In Iran sind Menschenrechtsverletzungen und Übergriffe auf junge Frauen derzeit an der Tagesordnung. Die Proteste im Land ziehen immer größere Kreise. Auch in Deutschland zeigen sich die Menschen erschüttert über das, was dort gerade passiert. Neda Darabian ist Iranerin und arbeitet als Doktorandin am Centrum für Religionswissenschaftliche Studien (CERES) an der Ruhr-Universität Bochum. Zusammen mit Dr. Kianoosh Rezania, Professor für Westasiatische Religionswissenschaften am CERES, beurteilt sie die derzeitige politische Lage.
Frau Darabian, wie sehen Sie als in Deutschland lebende Iranerin die Geschehnisse in Iran?

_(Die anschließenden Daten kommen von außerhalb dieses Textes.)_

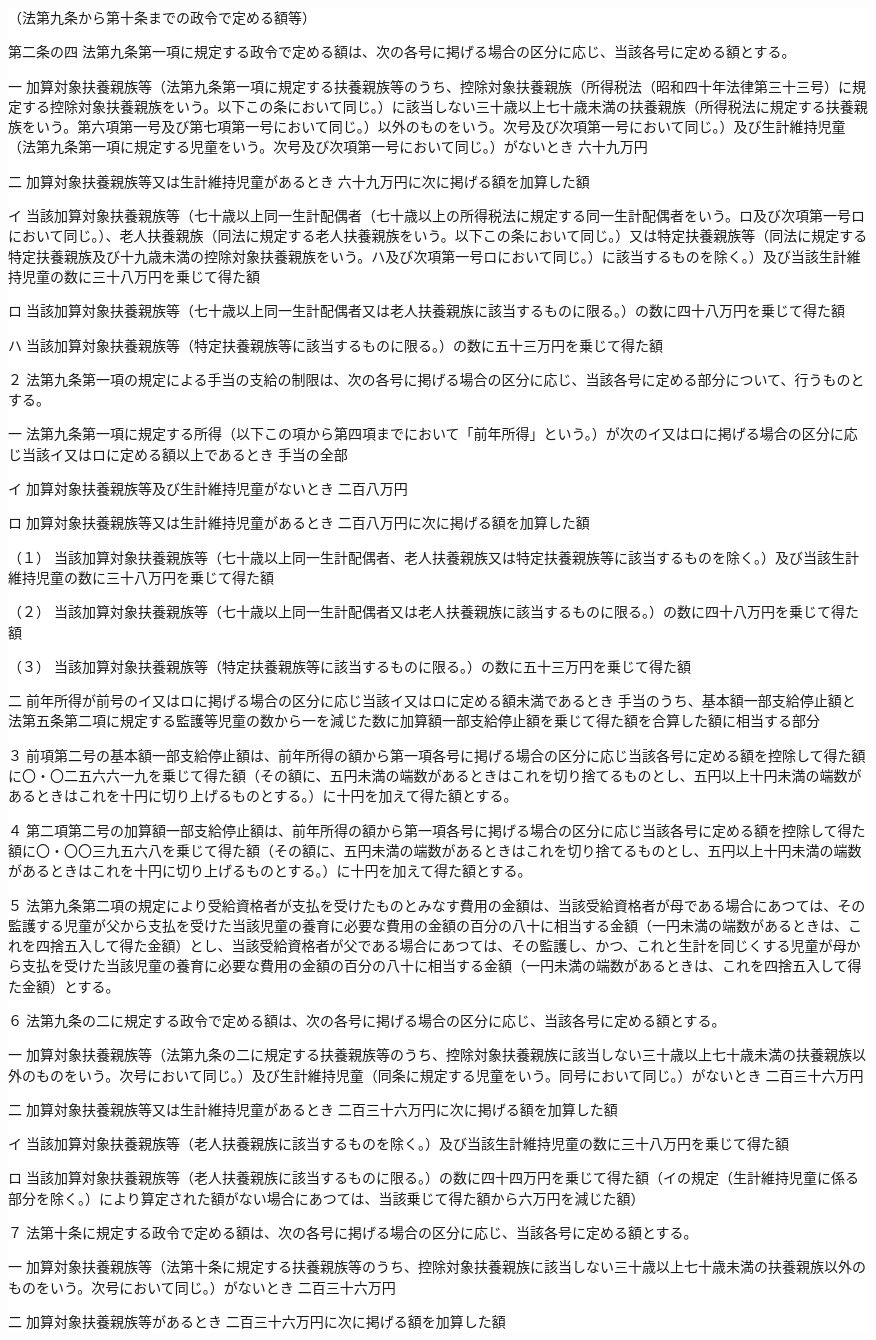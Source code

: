 （法第九条から第十条までの政令で定める額等）

第二条の四 法第九条第一項に規定する政令で定める額は、次の各号に掲げる場合の区分に応じ、当該各号に定める額とする。

一 加算対象扶養親族等（法第九条第一項に規定する扶養親族等のうち、控除対象扶養親族（所得税法（昭和四十年法律第三十三号）に規定する控除対象扶養親族をいう。以下この条において同じ。）に該当しない三十歳以上七十歳未満の扶養親族（所得税法に規定する扶養親族をいう。第六項第一号及び第七項第一号において同じ。）以外のものをいう。次号及び次項第一号において同じ。）及び生計維持児童（法第九条第一項に規定する児童をいう。次号及び次項第一号において同じ。）がないとき 六十九万円

二 加算対象扶養親族等又は生計維持児童があるとき 六十九万円に次に掲げる額を加算した額

イ 当該加算対象扶養親族等（七十歳以上同一生計配偶者（七十歳以上の所得税法に規定する同一生計配偶者をいう。ロ及び次項第一号ロにおいて同じ。）、老人扶養親族（同法に規定する老人扶養親族をいう。以下この条において同じ。）又は特定扶養親族等（同法に規定する特定扶養親族及び十九歳未満の控除対象扶養親族をいう。ハ及び次項第一号ロにおいて同じ。）に該当するものを除く。）及び当該生計維持児童の数に三十八万円を乗じて得た額

ロ 当該加算対象扶養親族等（七十歳以上同一生計配偶者又は老人扶養親族に該当するものに限る。）の数に四十八万円を乗じて得た額

ハ 当該加算対象扶養親族等（特定扶養親族等に該当するものに限る。）の数に五十三万円を乗じて得た額

２ 法第九条第一項の規定による手当の支給の制限は、次の各号に掲げる場合の区分に応じ、当該各号に定める部分について、行うものとする。

一 法第九条第一項に規定する所得（以下この項から第四項までにおいて「前年所得」という。）が次のイ又はロに掲げる場合の区分に応じ当該イ又はロに定める額以上であるとき 手当の全部

イ 加算対象扶養親族等及び生計維持児童がないとき 二百八万円

ロ 加算対象扶養親族等又は生計維持児童があるとき 二百八万円に次に掲げる額を加算した額

（１） 当該加算対象扶養親族等（七十歳以上同一生計配偶者、老人扶養親族又は特定扶養親族等に該当するものを除く。）及び当該生計維持児童の数に三十八万円を乗じて得た額

（２） 当該加算対象扶養親族等（七十歳以上同一生計配偶者又は老人扶養親族に該当するものに限る。）の数に四十八万円を乗じて得た額

（３） 当該加算対象扶養親族等（特定扶養親族等に該当するものに限る。）の数に五十三万円を乗じて得た額

二 前年所得が前号のイ又はロに掲げる場合の区分に応じ当該イ又はロに定める額未満であるとき 手当のうち、基本額一部支給停止額と法第五条第二項に規定する監護等児童の数から一を減じた数に加算額一部支給停止額を乗じて得た額を合算した額に相当する部分

３ 前項第二号の基本額一部支給停止額は、前年所得の額から第一項各号に掲げる場合の区分に応じ当該各号に定める額を控除して得た額に〇・〇二五六六一九を乗じて得た額（その額に、五円未満の端数があるときはこれを切り捨てるものとし、五円以上十円未満の端数があるときはこれを十円に切り上げるものとする。）に十円を加えて得た額とする。

４ 第二項第二号の加算額一部支給停止額は、前年所得の額から第一項各号に掲げる場合の区分に応じ当該各号に定める額を控除して得た額に〇・〇〇三九五六八を乗じて得た額（その額に、五円未満の端数があるときはこれを切り捨てるものとし、五円以上十円未満の端数があるときはこれを十円に切り上げるものとする。）に十円を加えて得た額とする。

５ 法第九条第二項の規定により受給資格者が支払を受けたものとみなす費用の金額は、当該受給資格者が母である場合にあつては、その監護する児童が父から支払を受けた当該児童の養育に必要な費用の金額の百分の八十に相当する金額（一円未満の端数があるときは、これを四捨五入して得た金額）とし、当該受給資格者が父である場合にあつては、その監護し、かつ、これと生計を同じくする児童が母から支払を受けた当該児童の養育に必要な費用の金額の百分の八十に相当する金額（一円未満の端数があるときは、これを四捨五入して得た金額）とする。

６ 法第九条の二に規定する政令で定める額は、次の各号に掲げる場合の区分に応じ、当該各号に定める額とする。

一 加算対象扶養親族等（法第九条の二に規定する扶養親族等のうち、控除対象扶養親族に該当しない三十歳以上七十歳未満の扶養親族以外のものをいう。次号において同じ。）及び生計維持児童（同条に規定する児童をいう。同号において同じ。）がないとき 二百三十六万円

二 加算対象扶養親族等又は生計維持児童があるとき 二百三十六万円に次に掲げる額を加算した額

イ 当該加算対象扶養親族等（老人扶養親族に該当するものを除く。）及び当該生計維持児童の数に三十八万円を乗じて得た額

ロ 当該加算対象扶養親族等（老人扶養親族に該当するものに限る。）の数に四十四万円を乗じて得た額（イの規定（生計維持児童に係る部分を除く。）により算定された額がない場合にあつては、当該乗じて得た額から六万円を減じた額）

７ 法第十条に規定する政令で定める額は、次の各号に掲げる場合の区分に応じ、当該各号に定める額とする。

一 加算対象扶養親族等（法第十条に規定する扶養親族等のうち、控除対象扶養親族に該当しない三十歳以上七十歳未満の扶養親族以外のものをいう。次号において同じ。）がないとき 二百三十六万円

二 加算対象扶養親族等があるとき 二百三十六万円に次に掲げる額を加算した額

Darabian: Ich denke, was derzeit in Iran passiert, begann zunächst mit einer Vielzahl unterdrückter Frauen, die einfach nur für die Freiheit protestierten, um selbst zu entscheiden, was sie anziehen. Diese Proteste entwickeln sich gerade zu einer Revolution, die von ihnen angeführt wird. Jeden Tag riskieren mutige Iranerinnen und Iraner ihr Leben, indem sie auf die Straße gehen, um gegen das Regime zu protestieren. Zahlreiche Frauen legen ihren Hidschab, also ihr Kopftuch, in der Öffentlichkeit ab und nehmen dabei alle Arten von sexueller Belästigung, körperlicher Brutalität und sogar Inhaftierung in Kauf. Studentinnen schwenken ihre Kopftücher in der Luft, sprechen sich gegen die politisch-religiöse Führung des Landes aus und riskieren damit ihre Möglichkeit auf Ausbildung.

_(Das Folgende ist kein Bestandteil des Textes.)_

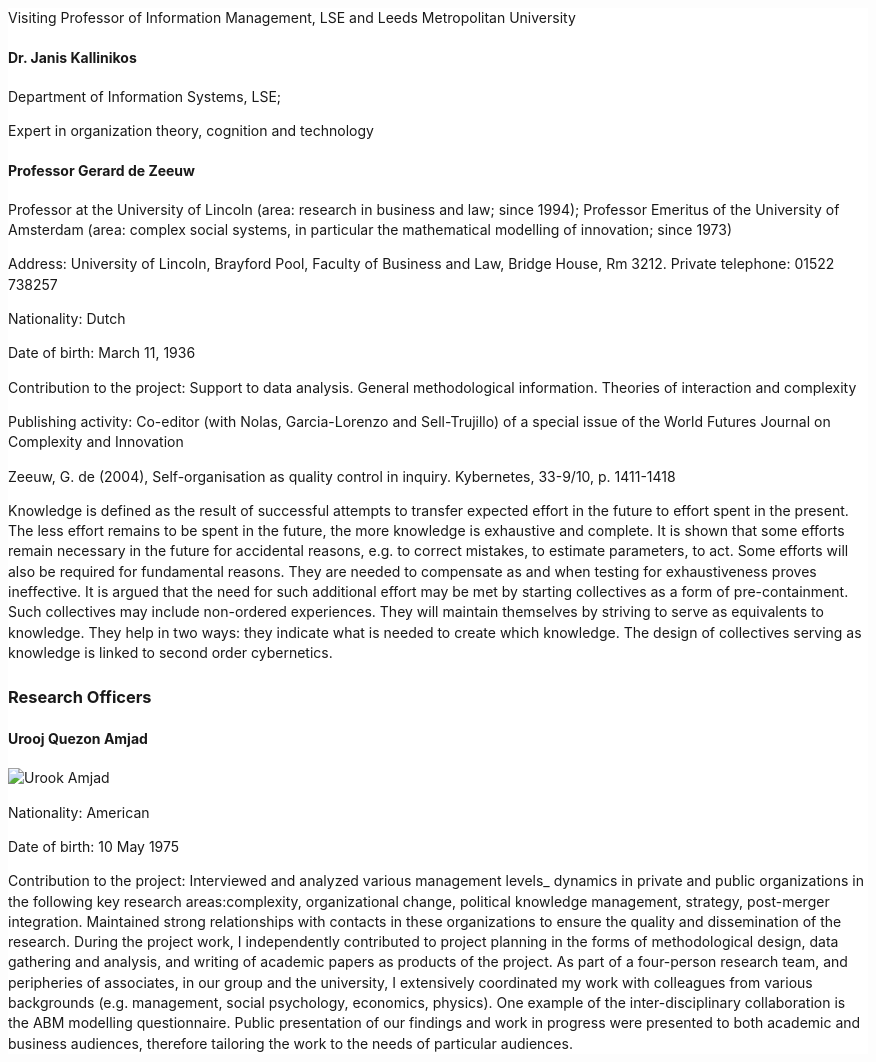 Visiting Professor of Information Management, LSE and Leeds Metropolitan University

#### Dr. Janis Kallinikos

Department of Information Systems, LSE;

Expert in organization theory, cognition and technology

#### Professor Gerard de Zeeuw

Professor at the University of Lincoln (area: research in business and law; since 1994); Professor Emeritus of the University of Amsterdam (area: complex social systems, in particular the mathematical modelling of innovation; since 1973)

Address: University of Lincoln, Brayford Pool, Faculty of Business and Law, Bridge House, Rm 3212\. Private telephone: 01522 738257

Nationality: Dutch

Date of birth: March 11, 1936

Contribution to the project: Support to data analysis. General methodological information. Theories of interaction and complexity

Publishing activity: Co-editor (with Nolas, Garcia-Lorenzo and Sell-Trujillo) of a special issue of the World Futures Journal on Complexity and Innovation

Zeeuw, G. de (2004), Self-organisation as quality control in inquiry. Kybernetes, 33-9/10, p. 1411-1418

Knowledge is defined as the result of successful attempts to transfer expected effort in the future to effort spent in the present. The less effort remains to be spent in the future, the more knowledge is exhaustive and complete. It is shown that some efforts remain necessary in the future for accidental reasons, e.g. to correct mistakes, to estimate parameters, to act. Some efforts will also be required for fundamental reasons. They are needed to compensate as and when testing for exhaustiveness proves ineffective. It is argued that the need for such additional effort may be met by starting collectives as a form of pre-containment. Such collectives may include non-ordered experiences. They will maintain themselves by striving to serve as equivalents to knowledge. They help in two ways: they indicate what is needed to create which knowledge. The design of collectives serving as knowledge is linked to second order cybernetics.


### Research Officers

#### Urooj Quezon Amjad

![Urook Amjad]($IMG_PATH/urooj_icon.jpg)

Nationality: American

Date of birth: 10 May 1975

Contribution to the project: Interviewed and analyzed various management levels_ dynamics in private and public organizations in the following key research areas:complexity, organizational change, political knowledge management, strategy, post-merger integration. Maintained strong relationships with contacts in these organizations to ensure the quality and dissemination of the research. During the project work, I independently contributed to project planning in the forms of methodological design, data gathering and analysis, and writing of academic papers as products of the project. As part of a four-person research team, and peripheries of associates, in our group and the university, I extensively coordinated my work with colleagues from various backgrounds (e.g. management, social psychology, economics, physics). One example of the inter-disciplinary collaboration is the ABM modelling questionnaire. Public presentation of our findings and work in progress were presented to both academic and business audiences, therefore tailoring the work to the needs of particular audiences.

Das Wichtigste an dieser Bewegung ist, dass sich alle Iranerinnen und Iraner gegen die Diktatur vereinigen.
Kianoosh Rezania
Herr Professor Rezania, wie schätzen Sie die derzeitige Lage in Iran ein?

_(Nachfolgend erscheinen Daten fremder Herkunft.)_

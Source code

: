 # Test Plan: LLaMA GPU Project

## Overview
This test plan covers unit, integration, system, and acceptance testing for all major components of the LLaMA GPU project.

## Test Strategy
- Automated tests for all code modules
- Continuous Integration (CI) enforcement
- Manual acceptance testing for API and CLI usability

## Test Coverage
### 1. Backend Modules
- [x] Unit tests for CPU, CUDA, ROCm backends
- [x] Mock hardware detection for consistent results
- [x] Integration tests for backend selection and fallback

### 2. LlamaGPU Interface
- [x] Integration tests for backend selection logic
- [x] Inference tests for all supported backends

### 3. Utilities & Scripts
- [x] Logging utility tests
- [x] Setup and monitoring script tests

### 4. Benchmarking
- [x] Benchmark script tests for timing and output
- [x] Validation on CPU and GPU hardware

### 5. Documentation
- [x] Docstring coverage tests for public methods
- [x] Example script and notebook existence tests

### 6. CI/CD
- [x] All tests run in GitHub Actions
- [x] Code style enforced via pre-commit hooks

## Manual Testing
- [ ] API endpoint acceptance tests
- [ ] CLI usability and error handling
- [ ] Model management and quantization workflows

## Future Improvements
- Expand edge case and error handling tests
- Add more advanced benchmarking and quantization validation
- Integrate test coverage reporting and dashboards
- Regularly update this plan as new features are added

Rezania: Es macht mich traurig, gibt mir aber gleichzeitig auch Hoffnung. Einerseits hofft man auf ein Ende der Unterdrückung, andererseits ist man von der Gewaltbereitschaft und Brutalität des Regimes gegenüber dem eigenen Volk entsetzt. Das Wichtigste an dieser Bewegung ist, dass sich alle Iranerinnen und Iraner gegen die Diktatur vereinigen, ganz gleich ob Perserinnen und Perser, Kurdinnen und Kurden oder Balutschinnen und Balutschen. Wir haben alle ein Ziel: den Sturz der Diktatur!
Irans Präsident Ebrahim Raisi kündigte die Überprüfung von Gesetzen an. Er sehe es als notwendig an, einige der im Land geltenden Gesetze „zu überprüfen, zu überarbeiten, zu aktualisieren und gegebenenfalls auch zu revidieren.“ Herr Professor Rezania, was erhofft man sich von dieser Aussage?
Rezania: Absolut nichts! Diese Aussage des Präsidenten höre ich tatsächlich zum ersten Mal. Damit möchte ich nicht sagen, dass sie unwahr ist, sondern, dass solche Behauptungen keinen Zugang mehr zum politisch-gesellschaftlichen Diskurs finden, besonders wenn eine solche Aussage von einer Person getroffen wird, die weder innerhalb des politischen Machtspiels noch beim Volk Autorität besitzt.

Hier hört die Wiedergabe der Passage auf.